BISNIS.COM, JAKARTA—Neraca Pembayaran Indonesia (NPI) diperkirakan kembali ke tren surplus setelah ada kejelasan mengenai kebijakan bahan bakar minyak bersubsidi.
Hartadi Agus Sarwono, Deputi Gubernur Bank Indonesia, mengatakan kejelasan mengenai kebijakan BBM bersubsidi akan meningkatkan kepercayaan pasar terhadap kondisi perekonomian dalam negeri.
Peningkatan kepercayaan pasar, lanjutnya, akan berdampak pada meningkatnya arus modal yang masuk sehingga mendongkrak kinerja neraca transaksi modal dan finansial.
Selain itu, keputusan yang tepat terkait dengan BBM bersubsidi diharapkan mampu memperbaiki neraca perdagangan dalam negeri sehingga akan mengurangi tekanan pada neraca transaksi berjalan.
Pasalnya, neraca perdagangan Indonesia belum menunjukkan kinerja yang baik karena surplus neraca perdagangan nonmigas tidak mampu menutupi defisit neraca perdagangan migas, yang sebagian besar disumbangkan oleh importasi minyak.
“Yang penting ada kejelasan [kebijakan BBM subsidi] yang akan memperbaiki transaksi berjalan, termasuk transaksi modal. Kejelasan kebijakan akan menambah kepercayaan investor sehingga [NPI] akan kembali ke tren surplus,” katanya di DPR, Selasa (21/5/2013).
Investor asing mulai menaruh perhatian terhadap kebijakan BBM bersubsidi di Indonesia. Hal tersebut tercermin dari penilaian Standard&Poor's (S&P) dan Moody's Investors Service. S&P telah menurunkan outlook profil utang Indonesia, sementara Moody's mengancam akan menurunkan outlook-nya juga akibat ketidakjelasan kebijakan BBM bersubsidi.

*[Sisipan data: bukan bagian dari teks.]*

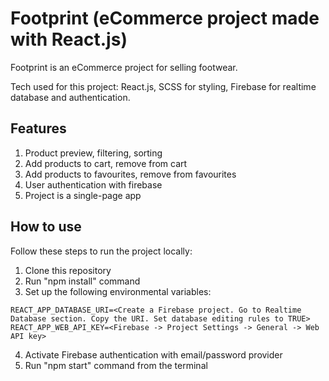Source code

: # Footprint (eCommerce project made with React.js)

Footprint is an eCommerce project for selling footwear.

Tech used for this project: React.js, SCSS for styling, Firebase for realtime database and authentication.

## Features

1. Product preview, filtering, sorting
2. Add products to cart, remove from cart
3. Add products to favourites, remove from favourites
4. User authentication with firebase
5. Project is a single-page app

## How to use

Follow these steps to run the project locally:

1. Clone this repository 
2. Run "npm install" command
3. Set up the following environmental variables:
```
REACT_APP_DATABASE_URI=<Create a Firebase project. Go to Realtime Database section. Copy the URI. Set database editing rules to TRUE>
REACT_APP_WEB_API_KEY=<Firebase -> Project Settings -> General -> Web API key>
```
4. Activate Firebase authentication with email/password provider 
5. Run "npm start" command from the terminal 
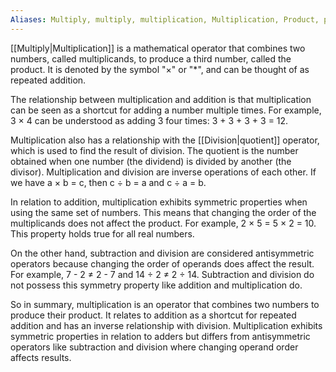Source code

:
 ```yaml
---
Aliases: Multiply, multiply, multiplication, Multiplication, Product, product, time
---
```

[[Multiply|Multiplication]] is a mathematical operator that combines two numbers, called multiplicands, to produce a third number, called the product. It is denoted by the symbol "×" or "*", and can be thought of as repeated addition.

The relationship between multiplication and addition is that multiplication can be seen as a shortcut for adding a number multiple times. For example, 3 × 4 can be understood as adding 3 four times: 3 + 3 + 3 + 3 = 12.

Multiplication also has a relationship with the [[Division|quotient]] operator, which is used to find the result of division. The quotient is the number obtained when one number (the dividend) is divided by another (the divisor). Multiplication and division are inverse operations of each other. If we have a × b = c, then c ÷ b = a and c ÷ a = b.

In relation to addition, multiplication exhibits symmetric properties when using the same set of numbers. This means that changing the order of the multiplicands does not affect the product. For example, 2 × 5 = 5 × 2 = 10. This property holds true for all real numbers.

On the other hand, subtraction and division are considered antisymmetric operators because changing the order of operands does affect the result. For example, 7 - 2 ≠ 2 - 7 and 14 ÷ 2 ≠ 2 ÷ 14. Subtraction and division do not possess this symmetry property like addition and multiplication do.

So in summary, multiplication is an operator that combines two numbers to produce their product. It relates to addition as a shortcut for repeated addition and has an inverse relationship with division. Multiplication exhibits symmetric properties in relation to adders but differs from antisymmetric operators like subtraction and division where changing operand order affects results.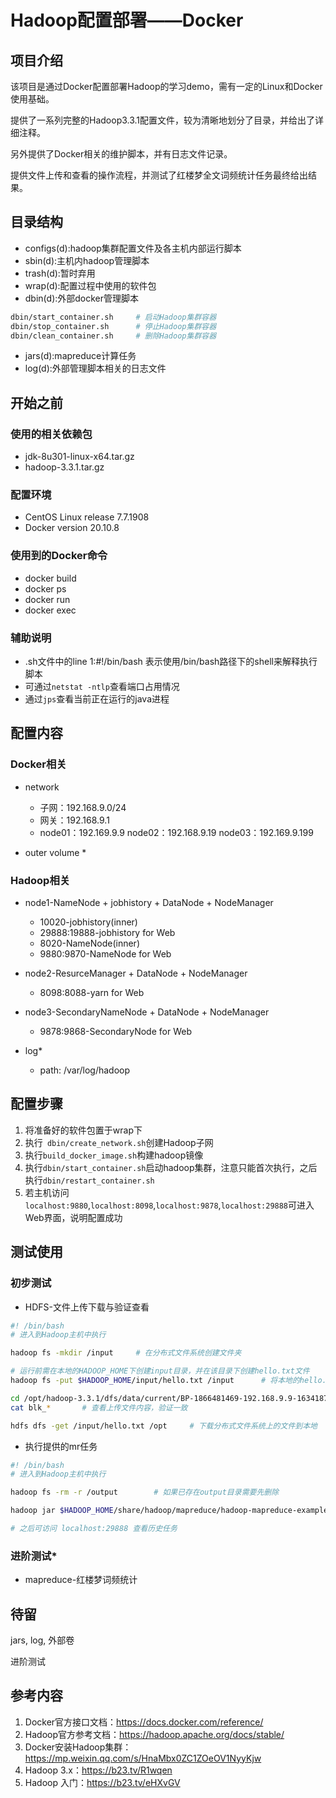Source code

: # Hadoop配置部署——Docker

## 项目介绍

该项目是通过Docker配置部署Hadoop的学习demo，需有一定的Linux和Docker使用基础。

提供了一系列完整的Hadoop3.3.1配置文件，较为清晰地划分了目录，并给出了详细注释。

另外提供了Docker相关的维护脚本，并有日志文件记录。

提供文件上传和查看的操作流程，并测试了红楼梦全文词频统计任务最终给出结果。



## 目录结构

* configs(d):hadoop集群配置文件及各主机内部运行脚本
* sbin(d):主机内hadoop管理脚本
* trash(d):暂时弃用
* wrap(d):配置过程中使用的软件包
* dbin(d):外部docker管理脚本

```sh
dbin/start_container.sh		# 启动Hadoop集群容器
dbin/stop_container.sh		# 停止Hadoop集群容器
dbin/clean_container.sh		# 删除Hadoop集群容器
```

* jars(d):mapreduce计算任务
* log(d):外部管理脚本相关的日志文件



## 开始之前

### 使用的相关依赖包 

* jdk-8u301-linux-x64.tar.gz
* hadoop-3.3.1.tar.gz

### 配置环境

* CentOS Linux release 7.7.1908
* Docker version 20.10.8

### 使用到的Docker命令

* docker build
* docker ps
* docker run
* docker exec

### 辅助说明

* .sh文件中的line 1:#!/bin/bash   表示使用/bin/bash路径下的shell来解释执行脚本
* 可通过` netstat -ntlp `查看端口占用情况
* 通过` jps `查看当前正在运行的java进程



## 配置内容

### Docker相关

* network
  * 子网：192.168.9.0/24
  * 网关：192.168.9.1
  * node01：192.169.9.9   node02：192.168.9.19    node03：192.169.9.199

* outer volume *



### Hadoop相关

* node1-NameNode + jobhistory + DataNode + NodeManager
  * 10020-jobhistory(inner)
  * 29888:19888-jobhistory for Web
  * 8020-NameNode(inner)
  * 9880:9870-NameNode for Web

* node2-ResurceManager + DataNode + NodeManager
  * 8098:8088-yarn for Web

* node3-SecondaryNameNode + DataNode + NodeManager
  * 9878:9868-SecondaryNode for Web

* log*
  * path: /var/log/hadoop



## 配置步骤

1. 将准备好的软件包置于wrap下
2. 执行` dbin/create_network.sh`创建Hadoop子网
3. 执行` build_docker_image.sh `构建hadoop镜像
4. 执行` dbin/start_container.sh `启动hadoop集群，注意只能首次执行，之后执行` dbin/restart_container.sh `
5. 若主机访问` localhost:9880 `,` localhost:8098 `,` localhost:9878 `,` localhost:29888 `可进入Web界面，说明配置成功



## 测试使用

### 初步测试

* HDFS-文件上传下载与验证查看

```sh
#! /bin/bash
# 进入到Hadoop主机中执行

hadoop fs -mkdir /input		# 在分布式文件系统创建文件夹

# 运行前需在本地的HADOOP_HOME下创建input目录，并在该目录下创建hello.txt文件
hadoop fs -put $HADOOP_HOME/input/hello.txt /input		# 将本地的hello.txt上传到分布式文件系统上

cd /opt/hadoop-3.3.1/dfs/data/current/BP-1866481469-192.168.9.9-1634187135854/current/finalized/subdir0/subdir0		# 切换到上传的文件位于HDFS服务器的存储路径
cat blk_*		# 查看上传文件内容，验证一致

hdfs dfs -get /input/hello.txt /opt		# 下载分布式文件系统上的文件到本地
```

+ 执行提供的mr任务

```sh
#! /bin/bash
# 进入到Hadoop主机中执行

hadoop fs -rm -r /output		# 如果已存在output目录需要先删除

hadoop jar $HADOOP_HOME/share/hadoop/mapreduce/hadoop-mapreduce-examples-3.3.1.jar wordcount /input /output		# 执行官方提供的词频统计任务，并指定输入和输出目录

# 之后可访问 localhost:29888 查看历史任务
```



### 进阶测试*

+ mapreduce-红楼梦词频统计





## 待留

jars, log, 外部卷

进阶测试



## 参考内容

1.  Docker官方接口文档：https://docs.docker.com/reference/
2.  Hadoop官方参考文档：https://hadoop.apache.org/docs/stable/
3. Docker安装Hadoop集群：https://mp.weixin.qq.com/s/HnaMbx0ZC1ZOeOV1NyyKjw
4. Hadoop 3.x：https://b23.tv/R1wqen
5. Hadoop 入门：https://b23.tv/eHXvGV

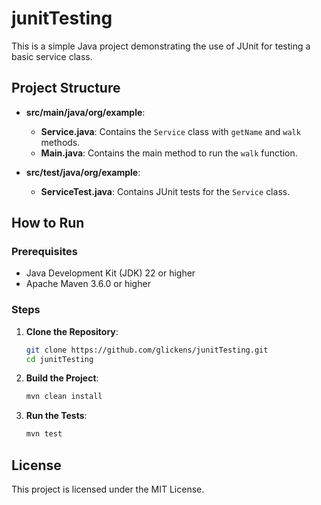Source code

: # junitTesting

This is a simple Java project demonstrating the use of JUnit for testing a basic service class.

## Project Structure

- **src/main/java/org/example**:
  - **Service.java**: Contains the `Service` class with `getName` and `walk` methods.
  - **Main.java**: Contains the main method to run the `walk` function.

- **src/test/java/org/example**:
  - **ServiceTest.java**: Contains JUnit tests for the `Service` class.

## How to Run

### Prerequisites

- Java Development Kit (JDK) 22 or higher
- Apache Maven 3.6.0 or higher

### Steps

1. **Clone the Repository**:
    ```sh
    git clone https://github.com/glickens/junitTesting.git
    cd junitTesting
    ```

2. **Build the Project**:
    ```sh
    mvn clean install
    ```

3. **Run the Tests**:
    ```sh
    mvn test
    ```

## License

This project is licensed under the MIT License.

Berdasarkan data Bank Indonesia, NPI kuartal I/2013 mencatatkan defisit sebesar US$6,6 miliar. Padahal, NPI telah mencatatkan tren surplus setidaknya dalam dua kuartal sebelumnya, yang masing-masing US$834 juta pada kuartal III/2012 dan US$3,2 miliar pada kuartal IV/2012. Adapun, defisit NPI pada kuartal I/2013 merupakan defisit terbesar setidaknya sejak 2008.